THE average price tag on a property coming to market this month rose at the fastest rate in the country in Yorkshire, amid signs that in other areas it is becoming more of a "buyers' market".

Property website Rightmove said while asking prices were up month-on-month by 0.7 per cent in the North-East and 1.7 per cent in Yorkshire, London and the South-East saw drops of 2.4 per cent and 0.9 per cent.

Average asking prices nationally dipped by £1,172 month-on-month due to the effect of the large housing markets in London and the South East.

It was the first fall seen in the month of June since 2009 - at the height of the credit crunch - Rightmove said. It is also the first monthly decline in asking prices it has seen this year so far.

Rightmove said that Northern house price markets appear to be "motoring ahead", with agreed sales across these regions up by 11 per cent year-on-year, compared with a three per cent upswing in the South.

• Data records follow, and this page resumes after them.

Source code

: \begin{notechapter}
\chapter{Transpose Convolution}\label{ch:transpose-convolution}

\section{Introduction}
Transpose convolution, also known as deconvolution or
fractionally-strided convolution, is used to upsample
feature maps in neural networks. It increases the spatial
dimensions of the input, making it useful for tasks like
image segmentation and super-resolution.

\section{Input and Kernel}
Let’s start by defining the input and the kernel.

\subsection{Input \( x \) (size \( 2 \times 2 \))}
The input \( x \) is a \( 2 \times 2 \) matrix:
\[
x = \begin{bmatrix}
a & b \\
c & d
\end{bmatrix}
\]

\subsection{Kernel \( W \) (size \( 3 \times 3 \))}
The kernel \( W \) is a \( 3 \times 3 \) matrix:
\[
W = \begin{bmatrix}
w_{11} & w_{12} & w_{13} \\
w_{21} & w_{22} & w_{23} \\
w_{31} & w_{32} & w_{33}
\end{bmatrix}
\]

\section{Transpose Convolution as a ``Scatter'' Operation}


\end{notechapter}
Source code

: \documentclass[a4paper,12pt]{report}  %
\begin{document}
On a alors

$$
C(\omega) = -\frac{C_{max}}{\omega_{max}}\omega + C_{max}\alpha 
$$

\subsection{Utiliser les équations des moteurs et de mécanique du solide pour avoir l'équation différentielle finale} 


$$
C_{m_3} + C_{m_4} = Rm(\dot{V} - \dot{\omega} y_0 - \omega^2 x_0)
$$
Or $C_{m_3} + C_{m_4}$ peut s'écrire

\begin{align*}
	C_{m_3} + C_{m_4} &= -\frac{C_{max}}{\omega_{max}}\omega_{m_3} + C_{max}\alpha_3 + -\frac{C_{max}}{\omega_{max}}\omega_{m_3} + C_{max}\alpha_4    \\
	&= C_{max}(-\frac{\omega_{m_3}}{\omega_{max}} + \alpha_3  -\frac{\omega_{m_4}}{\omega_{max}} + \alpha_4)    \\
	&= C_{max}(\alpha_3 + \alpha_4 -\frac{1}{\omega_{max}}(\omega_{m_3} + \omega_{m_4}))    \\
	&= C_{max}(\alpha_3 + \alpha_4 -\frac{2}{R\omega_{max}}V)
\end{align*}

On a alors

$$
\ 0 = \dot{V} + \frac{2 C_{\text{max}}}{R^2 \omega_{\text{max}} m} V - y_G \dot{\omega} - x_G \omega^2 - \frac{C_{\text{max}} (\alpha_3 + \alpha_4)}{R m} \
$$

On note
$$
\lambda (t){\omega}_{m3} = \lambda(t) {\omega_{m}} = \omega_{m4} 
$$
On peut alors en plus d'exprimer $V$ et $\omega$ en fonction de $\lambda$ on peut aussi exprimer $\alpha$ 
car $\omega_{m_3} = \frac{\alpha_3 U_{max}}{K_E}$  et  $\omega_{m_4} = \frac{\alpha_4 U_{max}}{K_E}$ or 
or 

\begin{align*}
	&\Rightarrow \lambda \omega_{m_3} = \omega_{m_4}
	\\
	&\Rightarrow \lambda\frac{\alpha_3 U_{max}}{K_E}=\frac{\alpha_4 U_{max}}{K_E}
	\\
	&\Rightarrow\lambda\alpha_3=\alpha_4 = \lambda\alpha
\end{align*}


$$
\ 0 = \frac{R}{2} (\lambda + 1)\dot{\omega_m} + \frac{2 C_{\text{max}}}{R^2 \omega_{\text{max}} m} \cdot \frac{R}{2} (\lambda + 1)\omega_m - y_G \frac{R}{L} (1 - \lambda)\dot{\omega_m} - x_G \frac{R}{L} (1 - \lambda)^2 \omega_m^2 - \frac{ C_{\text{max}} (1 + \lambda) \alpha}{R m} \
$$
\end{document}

Those aspiring to get on the property ladder may welcome the general asking price dip. However, price tags on typical first-time buyer properties with two bedrooms or less bucked the general trend, jumping by 3.5 per cent month-on-month in June to reach £199,943 on average.

A Rightmove spokesman said: "Markets traditionally slow in the second half of the year, and with a slowing in the pace of asking price rises and the forthcoming months of political and economic confusion, the usual slower market in the second half of the year seems to be one of the few certainties in 2017."